The input Block Start

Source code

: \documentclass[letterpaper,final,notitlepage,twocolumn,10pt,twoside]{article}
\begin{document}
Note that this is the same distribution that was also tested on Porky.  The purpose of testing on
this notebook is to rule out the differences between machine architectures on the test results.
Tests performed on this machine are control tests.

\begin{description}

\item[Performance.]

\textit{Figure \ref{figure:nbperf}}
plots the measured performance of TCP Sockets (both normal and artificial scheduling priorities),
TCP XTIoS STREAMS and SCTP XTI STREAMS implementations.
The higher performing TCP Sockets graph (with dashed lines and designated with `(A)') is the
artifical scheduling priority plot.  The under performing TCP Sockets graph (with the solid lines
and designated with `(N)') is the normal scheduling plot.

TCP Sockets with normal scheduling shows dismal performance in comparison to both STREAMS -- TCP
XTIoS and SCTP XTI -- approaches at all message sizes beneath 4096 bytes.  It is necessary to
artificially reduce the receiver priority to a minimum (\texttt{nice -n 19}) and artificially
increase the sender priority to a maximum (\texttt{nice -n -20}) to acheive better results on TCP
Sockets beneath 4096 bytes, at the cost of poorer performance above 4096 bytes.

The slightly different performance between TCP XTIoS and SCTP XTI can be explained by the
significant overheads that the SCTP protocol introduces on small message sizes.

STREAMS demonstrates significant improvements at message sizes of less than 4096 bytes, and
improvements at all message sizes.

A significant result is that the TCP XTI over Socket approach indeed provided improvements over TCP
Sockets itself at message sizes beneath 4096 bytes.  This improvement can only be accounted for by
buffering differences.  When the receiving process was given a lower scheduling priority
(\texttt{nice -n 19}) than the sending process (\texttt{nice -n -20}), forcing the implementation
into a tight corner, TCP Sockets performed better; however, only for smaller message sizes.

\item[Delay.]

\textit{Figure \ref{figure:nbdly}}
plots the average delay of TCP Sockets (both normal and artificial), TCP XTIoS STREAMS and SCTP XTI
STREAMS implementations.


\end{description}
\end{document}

The input Block End

**Your objective:**
Search the listing above for the string "implementations" and return each line it appears on.

**Written solution:**
TCP XTIoS STREAMS and SCTP XTI STREAMS implementations.
STREAMS implementations.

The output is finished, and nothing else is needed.